As you have seen from my past posts, I’m in a huge dilemma. I’m an opinionated and stubborn student (and teenager for that matter). Science is an esoteric field; To say I’m of the “lost generation” is a bit exaggerative of me (I have seen and heard of too many geniuses of my age!), but it is apparent that I wish experiences with applied science were available beyond the words of my AP Biology textbook. It’s something I feel quite strongly about; after all, it comes to a point when pictures of the organelles of eukaryotes and prokaryotes start making your eyes droopy.

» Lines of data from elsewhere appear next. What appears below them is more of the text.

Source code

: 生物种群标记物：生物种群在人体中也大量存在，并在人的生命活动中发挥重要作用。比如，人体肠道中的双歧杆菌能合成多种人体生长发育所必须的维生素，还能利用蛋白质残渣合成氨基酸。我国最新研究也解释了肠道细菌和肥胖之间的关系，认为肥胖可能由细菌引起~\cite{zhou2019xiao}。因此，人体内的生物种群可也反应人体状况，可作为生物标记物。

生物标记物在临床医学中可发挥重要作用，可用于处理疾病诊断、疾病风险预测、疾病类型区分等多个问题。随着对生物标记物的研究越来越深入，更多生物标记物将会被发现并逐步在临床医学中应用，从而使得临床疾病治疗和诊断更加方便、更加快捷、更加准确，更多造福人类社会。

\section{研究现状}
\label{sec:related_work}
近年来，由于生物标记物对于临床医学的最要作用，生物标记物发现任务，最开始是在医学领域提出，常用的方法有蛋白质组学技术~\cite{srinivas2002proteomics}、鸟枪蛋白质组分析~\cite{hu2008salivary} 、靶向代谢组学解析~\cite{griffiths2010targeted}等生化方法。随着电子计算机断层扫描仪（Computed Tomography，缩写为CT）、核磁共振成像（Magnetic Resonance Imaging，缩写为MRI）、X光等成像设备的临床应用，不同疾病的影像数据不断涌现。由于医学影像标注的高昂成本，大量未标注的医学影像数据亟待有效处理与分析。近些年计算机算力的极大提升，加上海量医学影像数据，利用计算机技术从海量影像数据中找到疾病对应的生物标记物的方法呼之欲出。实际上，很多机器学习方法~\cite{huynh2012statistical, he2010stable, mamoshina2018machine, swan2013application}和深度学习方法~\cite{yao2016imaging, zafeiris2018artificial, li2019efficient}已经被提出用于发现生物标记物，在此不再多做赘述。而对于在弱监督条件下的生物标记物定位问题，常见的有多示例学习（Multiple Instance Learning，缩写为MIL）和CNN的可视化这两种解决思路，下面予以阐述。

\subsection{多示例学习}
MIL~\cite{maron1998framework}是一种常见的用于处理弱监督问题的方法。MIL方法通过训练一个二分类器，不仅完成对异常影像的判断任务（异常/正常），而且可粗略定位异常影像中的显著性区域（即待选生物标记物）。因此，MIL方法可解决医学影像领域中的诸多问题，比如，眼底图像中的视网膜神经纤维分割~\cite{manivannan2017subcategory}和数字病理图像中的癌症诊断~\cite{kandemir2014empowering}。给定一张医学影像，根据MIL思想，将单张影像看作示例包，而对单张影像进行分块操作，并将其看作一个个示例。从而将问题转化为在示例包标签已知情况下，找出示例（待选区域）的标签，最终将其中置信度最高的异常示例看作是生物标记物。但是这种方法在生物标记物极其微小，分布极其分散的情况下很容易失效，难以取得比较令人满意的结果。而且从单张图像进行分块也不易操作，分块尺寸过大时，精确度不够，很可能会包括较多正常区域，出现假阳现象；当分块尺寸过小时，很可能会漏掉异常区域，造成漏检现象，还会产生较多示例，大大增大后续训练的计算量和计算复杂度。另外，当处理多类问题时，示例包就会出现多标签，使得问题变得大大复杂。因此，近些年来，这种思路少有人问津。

However, now it seems that the science god may have answered my prayers. Deviating from the ordinary lecture from my AP Biology teacher, Mr. Kays told us he was buying his own centrifuge. I was startled. Centrifuge? Those contraptions were thousands of dollars, probably worth years of what a high schoolteacher earns nowadays (which is sad, isn’t it? Teachers undoubtedly deserve more recognition in their craft). He couldn’t afford such high technology. So how was Kays getting his own centrifuge?
Unfortunately, I couldn’t find the website where Kays ordered his DIY centrifuge. But, I came across another startling discovery when he told us about cofactorbio.com. Turns out, a DIY movement is underway amongst other science enthusiasts like myself who believe the academia of science is a bit “pretentious”. In the perspective of an ordinary undergraduate biology major of an overcrowded public university, one would not be able to perform individualized research until probably the junior/senior years of college (reasonable estimate). But why wait that long when you could say…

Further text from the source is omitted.